### Task directions
All entries below are to be set down again exactly as given.

### Saved data entries
BEGIN

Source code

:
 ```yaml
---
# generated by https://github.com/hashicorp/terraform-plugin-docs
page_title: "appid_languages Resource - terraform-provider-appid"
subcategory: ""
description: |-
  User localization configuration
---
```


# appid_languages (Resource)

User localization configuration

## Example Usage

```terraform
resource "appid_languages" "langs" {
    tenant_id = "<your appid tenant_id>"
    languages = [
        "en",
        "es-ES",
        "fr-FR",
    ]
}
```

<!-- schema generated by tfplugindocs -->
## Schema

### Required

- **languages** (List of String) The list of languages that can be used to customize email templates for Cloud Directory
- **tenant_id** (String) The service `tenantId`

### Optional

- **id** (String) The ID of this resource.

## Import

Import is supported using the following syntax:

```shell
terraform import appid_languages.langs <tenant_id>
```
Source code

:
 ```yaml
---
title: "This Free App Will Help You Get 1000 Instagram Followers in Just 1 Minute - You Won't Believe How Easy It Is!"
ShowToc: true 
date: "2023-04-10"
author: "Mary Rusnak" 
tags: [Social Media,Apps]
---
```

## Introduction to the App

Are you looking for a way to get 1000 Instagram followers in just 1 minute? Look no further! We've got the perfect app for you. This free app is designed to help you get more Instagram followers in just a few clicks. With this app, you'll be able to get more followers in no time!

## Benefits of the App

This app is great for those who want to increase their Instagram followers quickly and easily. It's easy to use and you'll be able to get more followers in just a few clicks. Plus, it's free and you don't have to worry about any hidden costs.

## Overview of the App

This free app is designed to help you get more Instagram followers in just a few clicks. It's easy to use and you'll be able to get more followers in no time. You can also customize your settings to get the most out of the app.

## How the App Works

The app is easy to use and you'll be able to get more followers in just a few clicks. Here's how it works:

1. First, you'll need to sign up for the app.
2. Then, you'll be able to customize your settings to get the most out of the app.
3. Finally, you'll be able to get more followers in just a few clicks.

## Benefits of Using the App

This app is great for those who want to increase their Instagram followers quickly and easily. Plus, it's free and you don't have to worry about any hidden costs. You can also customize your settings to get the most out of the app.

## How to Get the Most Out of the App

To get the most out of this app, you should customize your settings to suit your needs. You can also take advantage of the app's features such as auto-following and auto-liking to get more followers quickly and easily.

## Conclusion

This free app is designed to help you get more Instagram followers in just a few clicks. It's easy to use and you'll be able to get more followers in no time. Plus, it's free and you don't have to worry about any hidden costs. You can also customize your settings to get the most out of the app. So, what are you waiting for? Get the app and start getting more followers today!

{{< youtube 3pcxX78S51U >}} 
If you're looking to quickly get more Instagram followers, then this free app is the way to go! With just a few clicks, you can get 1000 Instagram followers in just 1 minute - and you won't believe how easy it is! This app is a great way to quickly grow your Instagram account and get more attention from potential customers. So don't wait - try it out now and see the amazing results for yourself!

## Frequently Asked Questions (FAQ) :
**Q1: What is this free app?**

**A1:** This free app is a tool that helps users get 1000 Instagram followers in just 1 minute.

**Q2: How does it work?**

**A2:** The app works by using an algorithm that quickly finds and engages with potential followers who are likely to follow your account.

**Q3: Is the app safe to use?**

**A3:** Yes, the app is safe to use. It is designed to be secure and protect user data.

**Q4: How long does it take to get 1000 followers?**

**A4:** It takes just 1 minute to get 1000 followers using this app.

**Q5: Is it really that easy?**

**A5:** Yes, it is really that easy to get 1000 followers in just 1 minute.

END

### Problem solution
Source code

:
 ```yaml
---
# generated by https://github.com/hashicorp/terraform-plugin-docs
page_title: "appid_languages Resource - terraform-provider-appid"
subcategory: ""
description: |-
  User localization configuration
---
```


# appid_languages (Resource)

User localization configuration

## Example Usage

```terraform
resource "appid_languages" "langs" {
    tenant_id = "<your appid tenant_id>"
    languages = [
        "en",
        "es-ES",
        "fr-FR",
    ]
}
```

<!-- schema generated by tfplugindocs -->
## Schema

### Required

- **languages** (List of String) The list of languages that can be used to customize email templates for Cloud Directory
- **tenant_id** (String) The service `tenantId`

### Optional

- **id** (String) The ID of this resource.

## Import

Import is supported using the following syntax:

```shell
terraform import appid_languages.langs <tenant_id>
```
Source code

:
 ```yaml
---
title: "This Free App Will Help You Get 1000 Instagram Followers in Just 1 Minute - You Won't Believe How Easy It Is!"
ShowToc: true 
date: "2023-04-10"
author: "Mary Rusnak" 
tags: [Social Media,Apps]
---
```

## Introduction to the App

Are you looking for a way to get 1000 Instagram followers in just 1 minute? Look no further! We've got the perfect app for you. This free app is designed to help you get more Instagram followers in just a few clicks. With this app, you'll be able to get more followers in no time!

## Benefits of the App

This app is great for those who want to increase their Instagram followers quickly and easily. It's easy to use and you'll be able to get more followers in just a few clicks. Plus, it's free and you don't have to worry about any hidden costs.

## Overview of the App

This free app is designed to help you get more Instagram followers in just a few clicks. It's easy to use and you'll be able to get more followers in no time. You can also customize your settings to get the most out of the app.

## How the App Works

The app is easy to use and you'll be able to get more followers in just a few clicks. Here's how it works:

1. First, you'll need to sign up for the app.
2. Then, you'll be able to customize your settings to get the most out of the app.
3. Finally, you'll be able to get more followers in just a few clicks.

## Benefits of Using the App

This app is great for those who want to increase their Instagram followers quickly and easily. Plus, it's free and you don't have to worry about any hidden costs. You can also customize your settings to get the most out of the app.

## How to Get the Most Out of the App

To get the most out of this app, you should customize your settings to suit your needs. You can also take advantage of the app's features such as auto-following and auto-liking to get more followers quickly and easily.

## Conclusion

This free app is designed to help you get more Instagram followers in just a few clicks. It's easy to use and you'll be able to get more followers in no time. Plus, it's free and you don't have to worry about any hidden costs. You can also customize your settings to get the most out of the app. So, what are you waiting for? Get the app and start getting more followers today!

{{< youtube 3pcxX78S51U >}} 
If you're looking to quickly get more Instagram followers, then this free app is the way to go! With just a few clicks, you can get 1000 Instagram followers in just 1 minute - and you won't believe how easy it is! This app is a great way to quickly grow your Instagram account and get more attention from potential customers. So don't wait - try it out now and see the amazing results for yourself!

## Frequently Asked Questions (FAQ) :
**Q1: What is this free app?**

**A1:** This free app is a tool that helps users get 1000 Instagram followers in just 1 minute.

**Q2: How does it work?**

**A2:** The app works by using an algorithm that quickly finds and engages with potential followers who are likely to follow your account.

**Q3: Is the app safe to use?**

**A3:** Yes, the app is safe to use. It is designed to be secure and protect user data.

**Q4: How long does it take to get 1000 followers?**

**A4:** It takes just 1 minute to get 1000 followers using this app.

**Q5: Is it really that easy?**

**A5:** Yes, it is really that easy to get 1000 followers in just 1 minute.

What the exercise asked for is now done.